Aims: Women with gestational diabetes (GDM) have increased lifetime risk of developing diabetes. We aim to determine the factors contributing to poor adherence of the postpartum oral glucose tolerance test (OGTT) and identify key predictors to postpartum dysglycaemia in our Asian cohort.

Methods: We conducted a retrospective cohort study of women with high-risk GDM (n = 561). High-risk women with GDM were defined as (1) women with diabetic-range glucose excursions on an antepartum OGTT, (2) women diagnosed GDM on early OGTT and (3) women requiring ≥20 units of insulin during antepartum period. We use logistic regression predictive models to associate maternal variables with postpartum OGTT attendance and glucose tolerance status postnatally.

Results: Between March 2020 to March 2024, 58.7% (n = 329) of women returned for postpartum OGTT. Predictors for attendance of postpartum OGTT were Chinese ethnicity (odds ratio [OR] 2.11, 95% confidence interval [CI] [1.14-3.89]), pre-pregnancy body mass index (BMI) (OR 0.95 [95% CI 0.90-0.99]), first GDM (OR 2.34 [95% CI 1.39-3.96]) and 2-h glucose threshold on antepartum OGTT (OR 0.87 [95% CI 0.76-0.99]). Ethnicity influences postnatal dysglycaemia outcomes in our cohort. Chinese women, compared to women of Malay ethnicity, had a 4.5-odds of persistent postpartum dysglycaemia. An antenatal HbA1c of ≥5.7% and an elevated 2-h post-OGTT glucose value significantly predict postpartum dysglycaemia independent of ethnicity.

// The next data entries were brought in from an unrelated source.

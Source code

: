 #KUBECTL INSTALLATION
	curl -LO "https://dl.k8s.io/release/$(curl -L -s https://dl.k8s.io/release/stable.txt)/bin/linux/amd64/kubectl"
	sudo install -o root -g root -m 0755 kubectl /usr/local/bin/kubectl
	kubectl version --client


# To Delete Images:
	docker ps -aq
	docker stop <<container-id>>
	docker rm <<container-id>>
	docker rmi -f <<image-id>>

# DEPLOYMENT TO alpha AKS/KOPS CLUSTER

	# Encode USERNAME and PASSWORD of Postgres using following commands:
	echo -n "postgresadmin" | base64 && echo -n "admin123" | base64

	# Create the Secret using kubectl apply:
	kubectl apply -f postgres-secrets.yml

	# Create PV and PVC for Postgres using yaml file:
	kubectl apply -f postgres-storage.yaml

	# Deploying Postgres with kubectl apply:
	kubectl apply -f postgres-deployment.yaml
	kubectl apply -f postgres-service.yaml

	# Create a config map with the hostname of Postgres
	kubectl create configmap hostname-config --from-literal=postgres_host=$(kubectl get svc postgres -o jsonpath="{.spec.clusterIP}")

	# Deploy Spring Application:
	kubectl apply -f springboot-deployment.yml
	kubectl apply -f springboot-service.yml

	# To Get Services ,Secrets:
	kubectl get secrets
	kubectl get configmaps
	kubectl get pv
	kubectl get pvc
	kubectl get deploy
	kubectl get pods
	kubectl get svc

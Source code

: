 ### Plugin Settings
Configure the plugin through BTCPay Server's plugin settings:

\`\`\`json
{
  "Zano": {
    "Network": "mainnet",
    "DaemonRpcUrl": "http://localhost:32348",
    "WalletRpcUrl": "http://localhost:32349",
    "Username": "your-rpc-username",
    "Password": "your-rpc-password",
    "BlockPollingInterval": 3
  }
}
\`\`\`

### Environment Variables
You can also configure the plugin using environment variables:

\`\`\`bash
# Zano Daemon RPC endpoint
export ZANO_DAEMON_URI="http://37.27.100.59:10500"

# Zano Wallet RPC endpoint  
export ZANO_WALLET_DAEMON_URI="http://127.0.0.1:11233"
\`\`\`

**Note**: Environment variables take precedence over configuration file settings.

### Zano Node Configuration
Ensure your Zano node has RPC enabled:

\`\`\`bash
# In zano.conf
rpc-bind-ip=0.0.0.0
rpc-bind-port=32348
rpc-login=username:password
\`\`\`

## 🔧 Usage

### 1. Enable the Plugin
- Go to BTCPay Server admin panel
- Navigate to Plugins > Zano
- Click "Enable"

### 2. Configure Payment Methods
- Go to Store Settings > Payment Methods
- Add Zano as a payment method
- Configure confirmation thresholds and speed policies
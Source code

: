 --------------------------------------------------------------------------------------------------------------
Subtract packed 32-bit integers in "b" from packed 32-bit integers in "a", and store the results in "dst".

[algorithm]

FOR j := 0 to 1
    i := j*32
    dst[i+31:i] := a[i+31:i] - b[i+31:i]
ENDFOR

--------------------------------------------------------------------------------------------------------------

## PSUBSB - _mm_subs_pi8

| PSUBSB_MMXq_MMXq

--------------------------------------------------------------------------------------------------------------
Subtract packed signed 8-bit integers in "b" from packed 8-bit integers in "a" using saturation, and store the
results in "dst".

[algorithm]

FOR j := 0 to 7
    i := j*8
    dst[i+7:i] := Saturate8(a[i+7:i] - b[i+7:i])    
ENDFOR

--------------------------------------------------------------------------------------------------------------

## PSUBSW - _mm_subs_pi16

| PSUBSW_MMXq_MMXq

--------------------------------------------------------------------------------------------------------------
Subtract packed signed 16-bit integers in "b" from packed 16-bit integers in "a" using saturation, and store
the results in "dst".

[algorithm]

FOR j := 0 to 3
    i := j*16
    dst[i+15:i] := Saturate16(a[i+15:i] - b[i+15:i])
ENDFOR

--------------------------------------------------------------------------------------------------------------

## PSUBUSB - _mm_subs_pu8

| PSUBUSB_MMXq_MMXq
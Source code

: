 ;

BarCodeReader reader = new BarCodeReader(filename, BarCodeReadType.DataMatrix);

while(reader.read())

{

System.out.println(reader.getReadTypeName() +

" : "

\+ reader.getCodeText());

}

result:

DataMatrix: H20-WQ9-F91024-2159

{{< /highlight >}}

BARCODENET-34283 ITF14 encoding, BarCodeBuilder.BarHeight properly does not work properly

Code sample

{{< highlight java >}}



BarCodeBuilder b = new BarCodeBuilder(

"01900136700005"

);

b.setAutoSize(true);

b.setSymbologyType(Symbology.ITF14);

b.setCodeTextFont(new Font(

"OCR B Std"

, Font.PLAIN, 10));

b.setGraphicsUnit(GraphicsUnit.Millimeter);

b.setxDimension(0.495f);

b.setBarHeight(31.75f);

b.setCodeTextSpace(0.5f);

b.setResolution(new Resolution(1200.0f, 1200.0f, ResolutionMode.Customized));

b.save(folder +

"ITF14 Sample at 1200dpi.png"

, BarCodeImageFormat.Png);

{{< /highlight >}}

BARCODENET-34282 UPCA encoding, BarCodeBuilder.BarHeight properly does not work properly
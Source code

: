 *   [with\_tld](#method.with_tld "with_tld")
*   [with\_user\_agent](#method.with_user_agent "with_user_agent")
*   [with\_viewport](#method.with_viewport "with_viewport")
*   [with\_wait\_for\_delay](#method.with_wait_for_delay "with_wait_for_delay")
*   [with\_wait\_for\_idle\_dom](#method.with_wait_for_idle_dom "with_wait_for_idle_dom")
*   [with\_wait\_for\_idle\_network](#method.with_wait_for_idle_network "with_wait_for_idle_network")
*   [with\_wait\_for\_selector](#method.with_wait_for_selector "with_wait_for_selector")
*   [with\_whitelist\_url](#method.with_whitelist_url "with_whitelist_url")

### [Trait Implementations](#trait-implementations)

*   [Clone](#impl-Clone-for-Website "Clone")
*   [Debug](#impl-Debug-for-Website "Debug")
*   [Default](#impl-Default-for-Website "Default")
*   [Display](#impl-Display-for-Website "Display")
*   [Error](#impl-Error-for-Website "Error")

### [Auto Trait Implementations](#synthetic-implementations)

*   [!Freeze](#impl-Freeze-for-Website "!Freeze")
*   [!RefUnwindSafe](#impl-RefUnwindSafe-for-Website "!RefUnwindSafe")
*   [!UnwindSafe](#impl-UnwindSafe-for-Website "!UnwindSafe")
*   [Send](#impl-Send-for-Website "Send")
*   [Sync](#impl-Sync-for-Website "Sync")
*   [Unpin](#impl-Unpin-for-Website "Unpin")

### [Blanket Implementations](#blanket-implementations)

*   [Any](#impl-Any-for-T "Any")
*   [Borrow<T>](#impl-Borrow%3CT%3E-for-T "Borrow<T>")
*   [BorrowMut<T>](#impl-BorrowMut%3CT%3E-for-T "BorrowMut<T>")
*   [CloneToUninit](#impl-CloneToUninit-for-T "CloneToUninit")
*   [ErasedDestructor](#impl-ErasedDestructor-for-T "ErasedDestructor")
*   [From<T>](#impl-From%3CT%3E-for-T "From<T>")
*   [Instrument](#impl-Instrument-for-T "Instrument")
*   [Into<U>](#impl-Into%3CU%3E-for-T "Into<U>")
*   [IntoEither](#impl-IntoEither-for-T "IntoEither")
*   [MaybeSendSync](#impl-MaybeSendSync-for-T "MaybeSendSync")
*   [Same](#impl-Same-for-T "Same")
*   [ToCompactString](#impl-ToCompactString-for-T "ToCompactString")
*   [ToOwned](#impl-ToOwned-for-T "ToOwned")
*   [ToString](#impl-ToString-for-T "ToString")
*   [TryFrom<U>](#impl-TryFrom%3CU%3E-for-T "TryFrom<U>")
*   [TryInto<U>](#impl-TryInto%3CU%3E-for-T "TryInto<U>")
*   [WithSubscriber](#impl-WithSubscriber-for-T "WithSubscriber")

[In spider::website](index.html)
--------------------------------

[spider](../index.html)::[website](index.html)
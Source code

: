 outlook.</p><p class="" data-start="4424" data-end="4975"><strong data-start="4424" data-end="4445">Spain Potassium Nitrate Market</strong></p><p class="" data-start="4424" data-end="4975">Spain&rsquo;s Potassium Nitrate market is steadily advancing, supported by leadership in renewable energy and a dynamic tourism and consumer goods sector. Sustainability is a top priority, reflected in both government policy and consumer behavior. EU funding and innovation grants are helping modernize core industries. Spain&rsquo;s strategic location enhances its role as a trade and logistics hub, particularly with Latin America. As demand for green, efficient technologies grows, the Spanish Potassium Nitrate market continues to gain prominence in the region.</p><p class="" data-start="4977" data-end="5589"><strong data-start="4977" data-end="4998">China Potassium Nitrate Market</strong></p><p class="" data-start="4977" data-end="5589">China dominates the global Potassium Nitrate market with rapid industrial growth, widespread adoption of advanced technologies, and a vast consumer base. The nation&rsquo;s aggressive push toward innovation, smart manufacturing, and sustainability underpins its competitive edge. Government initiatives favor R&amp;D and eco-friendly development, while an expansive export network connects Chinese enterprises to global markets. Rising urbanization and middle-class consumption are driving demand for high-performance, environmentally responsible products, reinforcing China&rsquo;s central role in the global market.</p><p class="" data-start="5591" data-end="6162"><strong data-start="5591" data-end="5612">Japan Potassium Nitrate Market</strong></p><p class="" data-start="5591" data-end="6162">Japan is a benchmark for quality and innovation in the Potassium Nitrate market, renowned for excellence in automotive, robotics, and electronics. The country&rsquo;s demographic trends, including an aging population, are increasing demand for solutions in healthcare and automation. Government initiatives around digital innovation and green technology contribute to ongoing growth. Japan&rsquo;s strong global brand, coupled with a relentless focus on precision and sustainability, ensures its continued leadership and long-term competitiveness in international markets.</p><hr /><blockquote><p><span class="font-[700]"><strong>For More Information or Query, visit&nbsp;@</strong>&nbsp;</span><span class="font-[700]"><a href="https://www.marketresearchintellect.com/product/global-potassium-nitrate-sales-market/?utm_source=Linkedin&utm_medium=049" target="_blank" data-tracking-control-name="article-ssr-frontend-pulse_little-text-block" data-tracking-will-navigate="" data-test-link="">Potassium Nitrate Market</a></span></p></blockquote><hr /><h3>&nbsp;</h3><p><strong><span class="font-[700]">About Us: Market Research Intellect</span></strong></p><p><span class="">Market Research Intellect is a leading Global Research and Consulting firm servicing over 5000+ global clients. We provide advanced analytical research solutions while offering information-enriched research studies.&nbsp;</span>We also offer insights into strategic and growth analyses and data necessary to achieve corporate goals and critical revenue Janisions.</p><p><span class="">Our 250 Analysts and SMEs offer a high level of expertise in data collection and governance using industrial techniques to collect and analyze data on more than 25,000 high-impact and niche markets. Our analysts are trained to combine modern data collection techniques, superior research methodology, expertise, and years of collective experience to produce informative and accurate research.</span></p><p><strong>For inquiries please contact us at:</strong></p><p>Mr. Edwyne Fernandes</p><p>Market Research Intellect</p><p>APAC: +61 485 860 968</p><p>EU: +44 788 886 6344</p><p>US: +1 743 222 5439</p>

Conclusion: Ethnicity-specific prediction models integrating antepartum OGTT and HbA1c predict postpartum dysglycaemia in a multiethnic Southeast Asian cohort. Using these predictive models, we could identify high-risk patients for early intervention.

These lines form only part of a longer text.